:: RECORDS TO USE ::

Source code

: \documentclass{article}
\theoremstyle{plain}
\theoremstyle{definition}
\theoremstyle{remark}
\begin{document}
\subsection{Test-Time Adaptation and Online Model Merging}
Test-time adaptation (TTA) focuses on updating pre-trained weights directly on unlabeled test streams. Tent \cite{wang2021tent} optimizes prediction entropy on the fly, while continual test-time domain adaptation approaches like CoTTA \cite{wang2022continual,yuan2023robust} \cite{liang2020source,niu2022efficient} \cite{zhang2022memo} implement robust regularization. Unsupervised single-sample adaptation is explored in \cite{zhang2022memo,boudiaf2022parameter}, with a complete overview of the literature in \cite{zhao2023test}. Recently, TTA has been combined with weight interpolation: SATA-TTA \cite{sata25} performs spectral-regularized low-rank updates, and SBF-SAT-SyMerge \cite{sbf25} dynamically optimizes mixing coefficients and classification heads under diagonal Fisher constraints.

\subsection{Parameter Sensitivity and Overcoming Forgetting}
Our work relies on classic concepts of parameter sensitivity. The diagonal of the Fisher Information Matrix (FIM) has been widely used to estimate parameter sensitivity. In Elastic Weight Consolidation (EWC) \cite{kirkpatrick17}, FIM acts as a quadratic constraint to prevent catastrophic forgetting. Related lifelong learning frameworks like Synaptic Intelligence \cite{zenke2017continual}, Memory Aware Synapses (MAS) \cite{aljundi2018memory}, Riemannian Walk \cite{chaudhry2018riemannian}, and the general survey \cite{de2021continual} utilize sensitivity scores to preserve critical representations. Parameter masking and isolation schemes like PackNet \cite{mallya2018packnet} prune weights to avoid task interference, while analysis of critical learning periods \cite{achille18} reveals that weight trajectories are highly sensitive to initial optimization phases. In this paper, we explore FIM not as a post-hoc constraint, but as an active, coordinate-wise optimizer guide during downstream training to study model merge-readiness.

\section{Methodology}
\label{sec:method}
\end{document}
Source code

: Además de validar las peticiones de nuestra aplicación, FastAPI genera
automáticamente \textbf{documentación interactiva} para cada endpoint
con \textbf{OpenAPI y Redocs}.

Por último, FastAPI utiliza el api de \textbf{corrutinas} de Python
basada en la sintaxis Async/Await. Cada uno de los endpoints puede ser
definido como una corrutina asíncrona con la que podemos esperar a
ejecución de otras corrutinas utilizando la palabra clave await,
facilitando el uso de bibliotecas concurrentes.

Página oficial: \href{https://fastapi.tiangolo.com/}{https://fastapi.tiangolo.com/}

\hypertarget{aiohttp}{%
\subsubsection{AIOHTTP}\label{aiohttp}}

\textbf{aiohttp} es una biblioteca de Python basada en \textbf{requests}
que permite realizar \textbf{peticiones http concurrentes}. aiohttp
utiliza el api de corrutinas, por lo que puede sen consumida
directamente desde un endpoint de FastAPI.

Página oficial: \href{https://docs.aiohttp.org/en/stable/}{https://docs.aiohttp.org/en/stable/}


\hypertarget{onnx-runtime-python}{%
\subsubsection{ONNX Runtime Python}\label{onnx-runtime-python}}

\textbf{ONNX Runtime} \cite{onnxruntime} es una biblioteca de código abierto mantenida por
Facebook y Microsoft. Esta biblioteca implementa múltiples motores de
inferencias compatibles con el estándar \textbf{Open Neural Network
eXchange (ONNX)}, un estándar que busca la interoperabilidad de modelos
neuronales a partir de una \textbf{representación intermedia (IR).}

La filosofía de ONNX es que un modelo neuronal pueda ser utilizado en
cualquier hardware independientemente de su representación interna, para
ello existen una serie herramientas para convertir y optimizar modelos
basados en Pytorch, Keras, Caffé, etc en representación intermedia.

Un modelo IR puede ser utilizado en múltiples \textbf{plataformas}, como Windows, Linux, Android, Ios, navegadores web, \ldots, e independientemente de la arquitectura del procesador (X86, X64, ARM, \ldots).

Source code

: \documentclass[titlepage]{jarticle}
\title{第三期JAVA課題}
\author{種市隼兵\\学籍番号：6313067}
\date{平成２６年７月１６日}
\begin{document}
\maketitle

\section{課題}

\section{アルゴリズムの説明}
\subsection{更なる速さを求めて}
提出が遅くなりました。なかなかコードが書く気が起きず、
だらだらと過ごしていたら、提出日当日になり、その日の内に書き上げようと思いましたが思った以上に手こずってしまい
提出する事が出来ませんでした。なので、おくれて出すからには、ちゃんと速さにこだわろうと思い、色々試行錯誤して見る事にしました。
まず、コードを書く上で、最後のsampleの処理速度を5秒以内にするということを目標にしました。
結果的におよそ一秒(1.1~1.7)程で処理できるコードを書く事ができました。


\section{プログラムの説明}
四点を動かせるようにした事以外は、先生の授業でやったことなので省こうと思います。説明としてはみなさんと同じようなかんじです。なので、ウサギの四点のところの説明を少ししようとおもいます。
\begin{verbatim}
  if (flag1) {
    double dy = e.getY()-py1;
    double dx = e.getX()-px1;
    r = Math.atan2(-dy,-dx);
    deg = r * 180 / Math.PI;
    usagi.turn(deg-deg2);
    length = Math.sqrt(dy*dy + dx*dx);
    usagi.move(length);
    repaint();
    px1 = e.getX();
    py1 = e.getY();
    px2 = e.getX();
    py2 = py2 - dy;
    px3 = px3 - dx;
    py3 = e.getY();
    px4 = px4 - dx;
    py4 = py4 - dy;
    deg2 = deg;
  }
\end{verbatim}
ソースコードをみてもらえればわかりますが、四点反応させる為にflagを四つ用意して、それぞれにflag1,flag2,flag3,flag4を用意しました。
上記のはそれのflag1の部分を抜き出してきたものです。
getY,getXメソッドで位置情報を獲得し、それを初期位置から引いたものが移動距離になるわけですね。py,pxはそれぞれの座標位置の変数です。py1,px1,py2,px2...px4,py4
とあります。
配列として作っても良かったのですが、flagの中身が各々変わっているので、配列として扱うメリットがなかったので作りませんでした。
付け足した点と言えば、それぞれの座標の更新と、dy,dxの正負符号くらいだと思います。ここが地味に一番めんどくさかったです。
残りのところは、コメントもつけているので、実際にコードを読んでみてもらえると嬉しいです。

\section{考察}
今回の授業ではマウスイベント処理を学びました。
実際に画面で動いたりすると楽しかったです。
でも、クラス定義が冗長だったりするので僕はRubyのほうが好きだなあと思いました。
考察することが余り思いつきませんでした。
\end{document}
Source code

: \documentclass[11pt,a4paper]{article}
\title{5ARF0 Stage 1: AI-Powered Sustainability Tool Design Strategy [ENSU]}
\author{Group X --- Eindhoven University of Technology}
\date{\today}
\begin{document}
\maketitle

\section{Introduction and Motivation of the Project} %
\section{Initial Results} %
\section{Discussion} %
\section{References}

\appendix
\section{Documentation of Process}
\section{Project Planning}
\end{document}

:::

TASK DIRECTIONS:
Exactly as written, repeat the lines from the start of the listing through the line containing "Adaptation and Online", both included.

WRITTEN ANSWER:
Source code

: \documentclass{article}
\theoremstyle{plain}
\theoremstyle{definition}
\theoremstyle{remark}
\begin{document}
\subsection{Test-Time Adaptation and Online Model Merging}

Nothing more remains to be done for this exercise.